Era el verano de 1973 y estaba estudiando las enseñanzas de Lama Zopa Rimpoché sobre el renacimiento humano perfecto, que es el estado de ser un humano que tiene ciertas libertades y dotes que le permiten a uno practicar el Dharma perfectamente. En un momento dado, Rimpoché había subrayado que era muy raro encontrar la oportunidad de ordenarse, pero que la ordenación hacía mucho más fácil y provechosa la práctica del Dharma. Reflexionando, descubrí que a mí me gustaba practicar el Dharma y aún más hacerlo fácil y rentable. Por otro lado, no pude encontrar ni una sola razón para no ordenarme. Algunas personas decían que al tomar la túnica se perjudicaba la comunicación del Dharma con los demás, pero yo no lo creía entonces, y ahora sé por experiencia que es lo contrario. Dado que el ego no pudo producir ningún argumento convincente en contra de convertirse en monje, y puesto que los beneficios eran indiscutibles, recibí la ordenación de novicio de Su Santidad Ling Rinpoche en Bodhgaya en enero de 1974.

Otros nueve occidentales se ordenaron al mismo tiempo y juntos formamos el núcleo del Instituto Internacional Mahayana, una organización de monjes y monjas occidentales bajo la dirección espiritual del profundamente bondadoso Lama Thubten Yeshe. Desde su infinita sabiduría, Lama Yeshe nos animó a formar esta organización por nuestro propio bien, ya que habíamos hecho votos de por vida y, por tanto, era necesario que los protegiéramos. Uno de los principales beneficios de la comunidad monástica es que ofrece a sus miembros el mejor entorno posible para mantener sus preceptos, que es la base de todo desarrollo espiritual. Como miembro de esta comunidad monástica en particular, uno se somete a una formación completa para convertirse en un maestro del Dharma en beneficio de los demás, y también puede confiar en que la organización le proporcionará las necesidades materiales de comida, ropa, medicinas y refugio.

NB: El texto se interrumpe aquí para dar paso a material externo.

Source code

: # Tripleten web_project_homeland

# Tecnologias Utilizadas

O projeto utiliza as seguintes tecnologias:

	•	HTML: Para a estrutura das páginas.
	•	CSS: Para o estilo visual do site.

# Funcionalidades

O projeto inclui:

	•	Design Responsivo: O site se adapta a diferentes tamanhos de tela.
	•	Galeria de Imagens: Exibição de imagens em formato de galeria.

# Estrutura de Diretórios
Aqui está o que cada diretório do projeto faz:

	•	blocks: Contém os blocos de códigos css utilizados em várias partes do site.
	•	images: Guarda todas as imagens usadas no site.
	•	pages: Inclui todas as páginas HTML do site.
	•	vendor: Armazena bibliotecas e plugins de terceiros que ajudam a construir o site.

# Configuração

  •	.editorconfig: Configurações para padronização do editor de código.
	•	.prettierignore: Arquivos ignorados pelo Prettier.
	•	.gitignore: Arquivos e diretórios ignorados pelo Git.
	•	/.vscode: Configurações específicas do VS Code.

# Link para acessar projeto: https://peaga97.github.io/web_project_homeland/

Uno de los axiomas de la medicina es que, aunque es necesario tratar los síntomas de una enfermedad, es más importante tratar su causa. Esta es mi respuesta a muchos que consideran que el hecho de que un médico se convierta en monje es una especie de pérdida. La enfermedad física es un síntoma de una mente enferma, y aunque hay que tratarla, también hay que erradicar la causa mental subyacente. Esto sólo puede hacerse mediante la práctica del Dharma, que es la única que ofrece la posibilidad de una mente perfectamente sana. Antes de poder dispensar este remedio definitivo hay que conseguirlo en la propia mente. Esta es la manera de ser de mayor beneficio para los demás.